WORK ORDER:
Up to and including the final line, retype each line of the records below, starting with the one that contains "#### Control Plane".

START DATASET ENTRIES

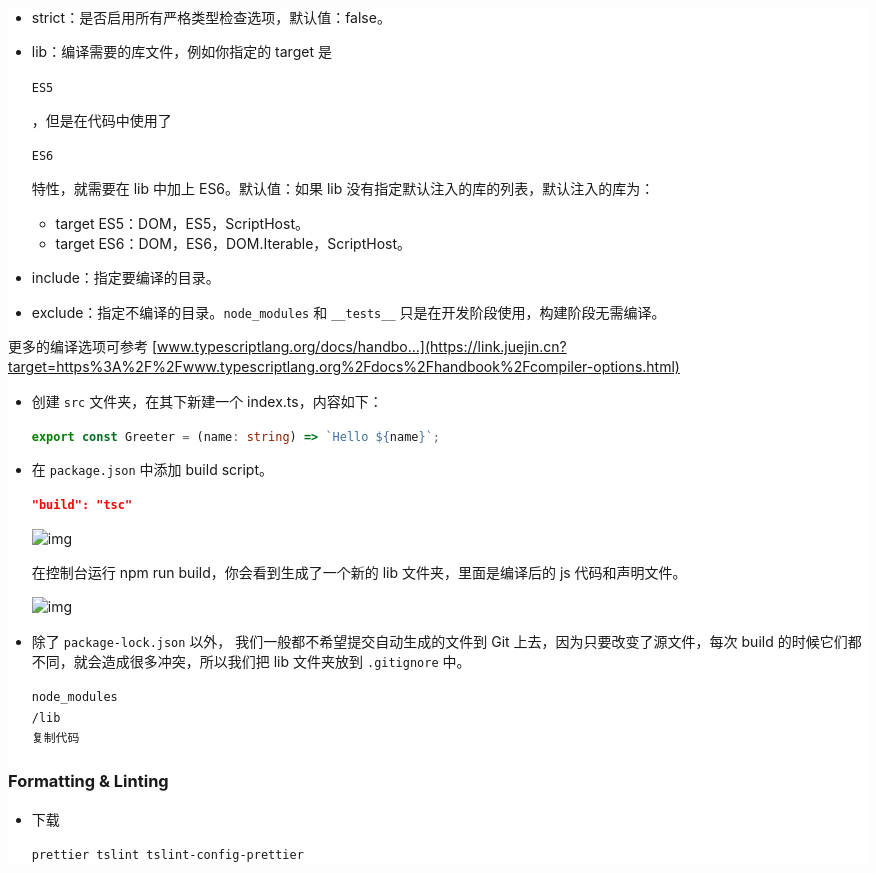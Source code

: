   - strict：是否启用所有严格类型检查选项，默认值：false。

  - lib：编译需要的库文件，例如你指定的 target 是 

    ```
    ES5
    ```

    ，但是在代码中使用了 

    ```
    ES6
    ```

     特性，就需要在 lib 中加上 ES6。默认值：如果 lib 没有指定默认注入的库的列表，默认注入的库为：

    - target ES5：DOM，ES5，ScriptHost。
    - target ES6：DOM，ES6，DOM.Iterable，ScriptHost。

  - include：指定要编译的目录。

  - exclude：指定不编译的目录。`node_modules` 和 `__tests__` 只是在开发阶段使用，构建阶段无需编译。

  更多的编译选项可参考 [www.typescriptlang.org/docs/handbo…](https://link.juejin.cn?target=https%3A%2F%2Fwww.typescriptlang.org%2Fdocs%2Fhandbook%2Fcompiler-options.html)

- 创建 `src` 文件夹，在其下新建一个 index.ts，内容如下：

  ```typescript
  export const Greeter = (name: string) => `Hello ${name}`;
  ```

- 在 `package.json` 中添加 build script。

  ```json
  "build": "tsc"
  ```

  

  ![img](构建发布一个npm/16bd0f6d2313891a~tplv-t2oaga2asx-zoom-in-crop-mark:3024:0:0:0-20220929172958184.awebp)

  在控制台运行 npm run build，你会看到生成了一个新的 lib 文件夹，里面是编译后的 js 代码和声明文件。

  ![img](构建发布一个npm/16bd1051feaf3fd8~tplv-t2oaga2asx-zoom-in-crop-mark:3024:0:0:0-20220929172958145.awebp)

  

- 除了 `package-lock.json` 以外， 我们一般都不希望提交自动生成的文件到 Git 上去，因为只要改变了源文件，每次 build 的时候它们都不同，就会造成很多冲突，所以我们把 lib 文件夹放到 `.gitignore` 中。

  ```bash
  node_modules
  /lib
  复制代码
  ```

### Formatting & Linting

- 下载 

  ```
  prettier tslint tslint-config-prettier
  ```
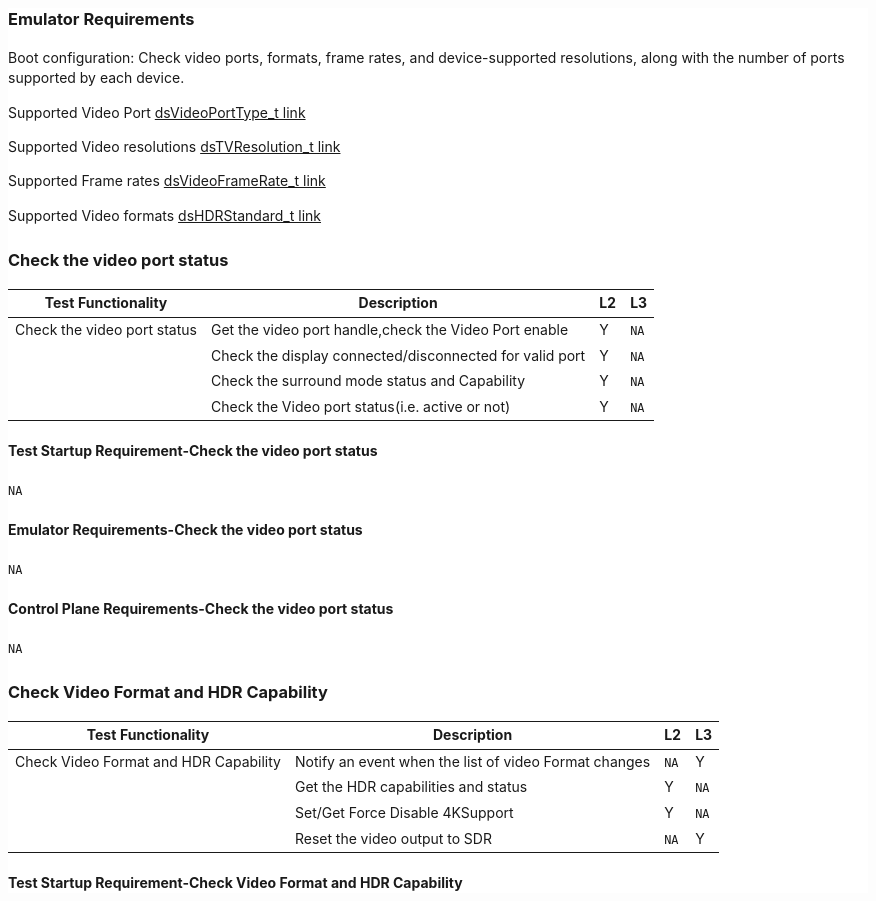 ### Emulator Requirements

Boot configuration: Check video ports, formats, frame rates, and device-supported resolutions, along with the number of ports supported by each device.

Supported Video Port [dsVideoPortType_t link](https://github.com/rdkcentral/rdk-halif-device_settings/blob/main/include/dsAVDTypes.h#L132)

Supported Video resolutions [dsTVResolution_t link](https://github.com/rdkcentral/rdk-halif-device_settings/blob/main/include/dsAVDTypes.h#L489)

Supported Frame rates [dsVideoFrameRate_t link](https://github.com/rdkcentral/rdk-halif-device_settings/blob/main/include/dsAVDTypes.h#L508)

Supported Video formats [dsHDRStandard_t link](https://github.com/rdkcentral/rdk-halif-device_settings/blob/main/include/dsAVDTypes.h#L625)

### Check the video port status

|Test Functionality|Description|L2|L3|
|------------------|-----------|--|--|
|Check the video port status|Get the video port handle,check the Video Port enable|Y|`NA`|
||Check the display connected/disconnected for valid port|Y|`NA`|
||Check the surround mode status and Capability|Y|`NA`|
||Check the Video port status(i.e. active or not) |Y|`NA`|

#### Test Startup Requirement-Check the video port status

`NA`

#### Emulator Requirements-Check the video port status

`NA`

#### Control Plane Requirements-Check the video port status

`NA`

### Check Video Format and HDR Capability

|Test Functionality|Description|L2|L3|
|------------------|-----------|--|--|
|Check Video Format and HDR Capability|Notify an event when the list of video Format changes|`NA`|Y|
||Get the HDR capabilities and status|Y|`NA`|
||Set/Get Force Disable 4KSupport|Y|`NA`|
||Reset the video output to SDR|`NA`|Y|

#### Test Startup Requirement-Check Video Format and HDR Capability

END DATASET ENTRIES

TASK OUTPUT:
#### Control Plane Requirements-Check the video port status

`NA`

### Check Video Format and HDR Capability

|Test Functionality|Description|L2|L3|
|------------------|-----------|--|--|
|Check Video Format and HDR Capability|Notify an event when the list of video Format changes|`NA`|Y|
||Get the HDR capabilities and status|Y|`NA`|
||Set/Get Force Disable 4KSupport|Y|`NA`|
||Reset the video output to SDR|`NA`|Y|

#### Test Startup Requirement-Check Video Format and HDR Capability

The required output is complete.